Melville v. McLaren, 2024 ONSC 6335
CITATION: Melville v. McLaren, 2024 ONSC 6335
DIVISIONAL COURT FILE NO.: 227/23
DATE: 20241118
ONTARIO
SUPERIOR COURT OF JUSTICE
DIVISIONAL COURT
Sachs, Hebner, Davies JJ.
BETWEEN:
Janet Melville
Appellant
– and –
Shon McLaren
Respondent
COUNSEL:
Robert Malen, for the Appellant
Terrence Hill and Karen Shedden, for the Respondent
HEARD at Hamilton: June 4, 2024
REASONS FOR DECISION
Davies J.
[1] Sixty-six years ago, a restrictive covenant was registered against a property that was sold by Shon McLaren’s husband in June of 1958. The covenant prohibited the owner from constructing more than two homes on the property. The covenant had no fixed expiry date.
[2] In 2000, the property was bought by Bri-Mel Property Development Inc., a company controlled by Janet Melville’s husband. The property was subdivided into four building lots. Homes have been built on two lots. If the restrictive covenant is still valid, homes cannot be built on the two remaining lots.
[3] Ms. Melville owns one of the two vacant lots. Ms. McLaren still owns the property beside Ms. Melville’s property.
[4] Under the Registry Act, a restrictive covenant with no fixed expiry date was effective for 40 years. If, however, a Notice of Claim was registered, the restrictive covenant could be extended for another 40 years: Registry Act, R.S.O. 1990, c. R.20, ss. 111, 113.
[5] Ms. McLaren registered a Notice of Claim on the property in July 1998.[^1]
[6] The parties agree that if the property had remained under the Registry Act system, the restrictive covenant would remain in force until 2038. However, the property was converted from the Registry system to the Land Titles system on September 20, 2003 and is now governed by the Land Titles Act, R.S.O. 1990, c. L.5.
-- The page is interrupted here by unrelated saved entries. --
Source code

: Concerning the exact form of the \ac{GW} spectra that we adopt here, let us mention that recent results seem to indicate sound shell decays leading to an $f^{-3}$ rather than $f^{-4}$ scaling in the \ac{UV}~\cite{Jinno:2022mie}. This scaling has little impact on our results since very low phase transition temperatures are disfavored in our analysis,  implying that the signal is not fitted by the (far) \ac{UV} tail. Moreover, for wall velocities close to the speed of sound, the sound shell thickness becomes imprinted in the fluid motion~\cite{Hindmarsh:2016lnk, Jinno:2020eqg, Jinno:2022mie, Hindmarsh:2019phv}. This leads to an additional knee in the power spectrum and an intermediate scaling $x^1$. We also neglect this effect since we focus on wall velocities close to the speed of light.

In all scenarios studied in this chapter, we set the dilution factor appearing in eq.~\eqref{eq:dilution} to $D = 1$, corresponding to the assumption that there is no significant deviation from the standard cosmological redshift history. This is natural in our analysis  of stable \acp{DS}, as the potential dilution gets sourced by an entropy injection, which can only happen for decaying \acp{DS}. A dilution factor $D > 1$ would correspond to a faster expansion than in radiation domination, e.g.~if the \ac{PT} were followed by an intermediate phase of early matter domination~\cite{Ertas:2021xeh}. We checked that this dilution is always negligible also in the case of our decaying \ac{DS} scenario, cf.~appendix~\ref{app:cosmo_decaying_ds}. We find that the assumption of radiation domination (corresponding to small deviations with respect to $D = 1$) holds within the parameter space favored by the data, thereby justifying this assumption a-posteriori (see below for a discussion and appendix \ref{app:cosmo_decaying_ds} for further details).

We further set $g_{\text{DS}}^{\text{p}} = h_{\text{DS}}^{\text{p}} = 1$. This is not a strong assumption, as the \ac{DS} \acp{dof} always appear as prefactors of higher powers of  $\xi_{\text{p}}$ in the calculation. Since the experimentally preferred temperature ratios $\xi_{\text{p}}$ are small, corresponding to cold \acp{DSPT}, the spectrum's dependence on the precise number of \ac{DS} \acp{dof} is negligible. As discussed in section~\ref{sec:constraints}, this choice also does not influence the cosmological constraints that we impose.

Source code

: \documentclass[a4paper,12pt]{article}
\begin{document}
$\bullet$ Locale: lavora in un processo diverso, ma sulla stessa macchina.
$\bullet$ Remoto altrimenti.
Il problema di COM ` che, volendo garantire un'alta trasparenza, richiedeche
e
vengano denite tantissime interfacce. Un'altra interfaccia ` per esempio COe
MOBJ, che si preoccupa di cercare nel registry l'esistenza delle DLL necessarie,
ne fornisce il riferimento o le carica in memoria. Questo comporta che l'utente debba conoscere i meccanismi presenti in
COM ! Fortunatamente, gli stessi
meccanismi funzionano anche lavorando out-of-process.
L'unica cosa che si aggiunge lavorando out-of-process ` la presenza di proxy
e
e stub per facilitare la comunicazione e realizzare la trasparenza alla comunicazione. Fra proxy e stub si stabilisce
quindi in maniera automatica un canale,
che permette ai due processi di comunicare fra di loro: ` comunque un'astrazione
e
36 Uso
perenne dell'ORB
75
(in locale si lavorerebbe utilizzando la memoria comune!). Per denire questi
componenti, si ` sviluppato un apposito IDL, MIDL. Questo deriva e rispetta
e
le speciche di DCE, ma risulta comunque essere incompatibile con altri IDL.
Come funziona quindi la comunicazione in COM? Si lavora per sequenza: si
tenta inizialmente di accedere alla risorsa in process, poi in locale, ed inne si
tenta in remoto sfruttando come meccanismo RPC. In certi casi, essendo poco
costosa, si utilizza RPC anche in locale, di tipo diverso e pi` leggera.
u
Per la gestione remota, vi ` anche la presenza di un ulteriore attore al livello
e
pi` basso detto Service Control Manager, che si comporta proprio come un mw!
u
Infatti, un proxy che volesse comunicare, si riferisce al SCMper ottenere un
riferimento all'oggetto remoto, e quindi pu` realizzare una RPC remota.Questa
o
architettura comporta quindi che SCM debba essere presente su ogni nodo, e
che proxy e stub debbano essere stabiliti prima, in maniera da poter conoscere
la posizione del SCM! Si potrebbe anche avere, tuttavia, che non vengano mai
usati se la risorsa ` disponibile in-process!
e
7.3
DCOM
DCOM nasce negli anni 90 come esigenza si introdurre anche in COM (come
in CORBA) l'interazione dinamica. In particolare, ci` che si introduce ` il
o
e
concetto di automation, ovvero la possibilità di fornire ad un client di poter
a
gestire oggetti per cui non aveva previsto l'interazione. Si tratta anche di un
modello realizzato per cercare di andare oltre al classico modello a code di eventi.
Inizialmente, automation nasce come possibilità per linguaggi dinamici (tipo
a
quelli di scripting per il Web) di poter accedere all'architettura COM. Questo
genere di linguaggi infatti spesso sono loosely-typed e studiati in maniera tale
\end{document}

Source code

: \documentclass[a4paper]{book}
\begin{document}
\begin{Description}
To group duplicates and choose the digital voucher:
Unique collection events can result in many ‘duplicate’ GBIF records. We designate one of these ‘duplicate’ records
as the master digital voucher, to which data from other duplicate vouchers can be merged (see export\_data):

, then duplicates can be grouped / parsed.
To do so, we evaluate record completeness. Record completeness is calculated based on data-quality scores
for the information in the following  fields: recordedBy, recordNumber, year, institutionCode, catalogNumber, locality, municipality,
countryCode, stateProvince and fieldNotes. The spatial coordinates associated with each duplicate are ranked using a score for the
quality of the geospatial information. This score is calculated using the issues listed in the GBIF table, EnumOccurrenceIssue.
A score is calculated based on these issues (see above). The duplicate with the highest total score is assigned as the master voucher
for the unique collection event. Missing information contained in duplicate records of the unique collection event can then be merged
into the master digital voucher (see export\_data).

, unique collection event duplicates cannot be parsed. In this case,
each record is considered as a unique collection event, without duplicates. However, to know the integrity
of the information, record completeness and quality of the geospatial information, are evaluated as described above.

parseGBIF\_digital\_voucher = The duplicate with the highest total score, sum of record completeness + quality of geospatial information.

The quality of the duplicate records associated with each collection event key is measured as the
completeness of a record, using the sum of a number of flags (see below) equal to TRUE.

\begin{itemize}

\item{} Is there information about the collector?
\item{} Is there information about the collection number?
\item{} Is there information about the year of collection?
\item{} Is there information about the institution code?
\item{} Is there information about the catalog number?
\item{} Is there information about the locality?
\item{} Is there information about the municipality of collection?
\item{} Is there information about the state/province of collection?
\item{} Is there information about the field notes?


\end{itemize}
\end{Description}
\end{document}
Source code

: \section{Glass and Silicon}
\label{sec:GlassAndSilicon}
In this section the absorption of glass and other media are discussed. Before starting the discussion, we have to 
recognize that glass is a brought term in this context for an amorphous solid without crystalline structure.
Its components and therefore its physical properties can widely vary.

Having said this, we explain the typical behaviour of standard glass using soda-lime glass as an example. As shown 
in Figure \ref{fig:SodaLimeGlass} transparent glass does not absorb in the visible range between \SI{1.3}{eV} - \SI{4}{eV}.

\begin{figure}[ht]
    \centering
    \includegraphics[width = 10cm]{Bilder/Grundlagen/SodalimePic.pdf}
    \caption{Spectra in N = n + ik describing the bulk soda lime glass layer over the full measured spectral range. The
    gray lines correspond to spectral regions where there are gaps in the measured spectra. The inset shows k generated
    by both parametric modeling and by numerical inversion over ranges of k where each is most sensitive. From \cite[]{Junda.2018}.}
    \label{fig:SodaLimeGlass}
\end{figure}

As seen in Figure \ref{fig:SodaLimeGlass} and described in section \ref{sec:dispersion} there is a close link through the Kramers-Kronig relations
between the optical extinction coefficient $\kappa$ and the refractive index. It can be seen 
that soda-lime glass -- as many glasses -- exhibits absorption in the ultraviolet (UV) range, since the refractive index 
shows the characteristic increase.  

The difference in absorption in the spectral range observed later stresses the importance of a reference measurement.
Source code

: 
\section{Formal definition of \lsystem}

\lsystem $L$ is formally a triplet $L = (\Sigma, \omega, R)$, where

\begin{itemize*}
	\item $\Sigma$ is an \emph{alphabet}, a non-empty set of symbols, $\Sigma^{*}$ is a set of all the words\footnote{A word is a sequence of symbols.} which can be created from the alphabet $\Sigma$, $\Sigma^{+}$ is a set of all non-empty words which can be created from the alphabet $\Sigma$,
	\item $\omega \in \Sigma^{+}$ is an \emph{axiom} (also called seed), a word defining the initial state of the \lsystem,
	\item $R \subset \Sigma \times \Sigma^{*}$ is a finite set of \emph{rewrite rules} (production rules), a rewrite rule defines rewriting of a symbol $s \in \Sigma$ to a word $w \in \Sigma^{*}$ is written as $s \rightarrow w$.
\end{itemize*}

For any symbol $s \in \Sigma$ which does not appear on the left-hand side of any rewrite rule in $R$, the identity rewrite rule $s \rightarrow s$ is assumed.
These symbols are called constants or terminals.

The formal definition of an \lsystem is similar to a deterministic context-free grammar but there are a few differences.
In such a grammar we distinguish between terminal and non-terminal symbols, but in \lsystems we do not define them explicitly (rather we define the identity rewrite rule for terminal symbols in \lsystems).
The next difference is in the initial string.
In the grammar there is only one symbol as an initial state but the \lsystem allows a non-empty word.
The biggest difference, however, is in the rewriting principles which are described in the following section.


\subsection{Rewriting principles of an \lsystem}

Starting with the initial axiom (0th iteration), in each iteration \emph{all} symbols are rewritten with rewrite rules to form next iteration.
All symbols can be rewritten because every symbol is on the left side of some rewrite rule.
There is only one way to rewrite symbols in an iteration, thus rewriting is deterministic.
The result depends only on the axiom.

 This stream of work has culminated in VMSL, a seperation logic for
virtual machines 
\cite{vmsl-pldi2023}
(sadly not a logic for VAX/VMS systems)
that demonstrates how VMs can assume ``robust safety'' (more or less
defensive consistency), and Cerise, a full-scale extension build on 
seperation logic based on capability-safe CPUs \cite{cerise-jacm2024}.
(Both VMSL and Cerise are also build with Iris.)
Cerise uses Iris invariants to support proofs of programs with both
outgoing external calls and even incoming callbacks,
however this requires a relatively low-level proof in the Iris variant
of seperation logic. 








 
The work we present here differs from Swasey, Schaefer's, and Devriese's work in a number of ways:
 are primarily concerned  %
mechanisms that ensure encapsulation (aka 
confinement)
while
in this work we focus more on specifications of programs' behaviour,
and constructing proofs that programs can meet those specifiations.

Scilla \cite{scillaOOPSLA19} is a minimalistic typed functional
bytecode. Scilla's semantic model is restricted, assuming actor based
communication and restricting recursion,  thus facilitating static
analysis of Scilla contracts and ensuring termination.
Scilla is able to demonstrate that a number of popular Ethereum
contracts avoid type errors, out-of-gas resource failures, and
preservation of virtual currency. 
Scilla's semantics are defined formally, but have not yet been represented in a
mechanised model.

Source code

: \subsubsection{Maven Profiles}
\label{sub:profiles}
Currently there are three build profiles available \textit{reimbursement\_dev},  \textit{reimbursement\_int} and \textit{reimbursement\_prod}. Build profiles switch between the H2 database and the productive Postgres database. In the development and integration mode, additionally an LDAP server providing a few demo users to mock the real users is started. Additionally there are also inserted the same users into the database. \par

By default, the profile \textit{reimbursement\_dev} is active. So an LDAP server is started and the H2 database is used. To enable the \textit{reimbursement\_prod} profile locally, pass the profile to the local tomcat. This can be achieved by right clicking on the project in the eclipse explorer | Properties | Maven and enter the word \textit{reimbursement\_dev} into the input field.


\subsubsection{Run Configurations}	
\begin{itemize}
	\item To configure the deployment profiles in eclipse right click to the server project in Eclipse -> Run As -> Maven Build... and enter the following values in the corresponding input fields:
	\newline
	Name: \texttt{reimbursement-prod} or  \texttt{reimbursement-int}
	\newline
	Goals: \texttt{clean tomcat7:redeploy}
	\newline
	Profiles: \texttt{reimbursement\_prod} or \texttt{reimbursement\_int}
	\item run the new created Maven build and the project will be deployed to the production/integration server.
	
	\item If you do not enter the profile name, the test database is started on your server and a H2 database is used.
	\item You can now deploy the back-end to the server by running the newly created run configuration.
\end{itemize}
[7] Under the Land Titles Act, a “condition, restriction or covenant” with no fixed expiry date is deemed to expire forty years after it was registered: Land Titles Act, s. 119(9). Unlike the Registry Act, the Land Titles Act has no provision for renewing or extending a covenant (by filing a Notice of Claim or otherwise) before it is deemed to expire.
[8] In 2021, Ms. Melville asked the Land Registry Office to delete the restrictive covenant from her property and the Registrar agreed. The Registrar would not, however, remove the Notice of Claim registered in 1998 without a court order. Ms. Melville brought an ex parte motion for an order deleting the Notice of Claim from the property, which was granted in June 2022.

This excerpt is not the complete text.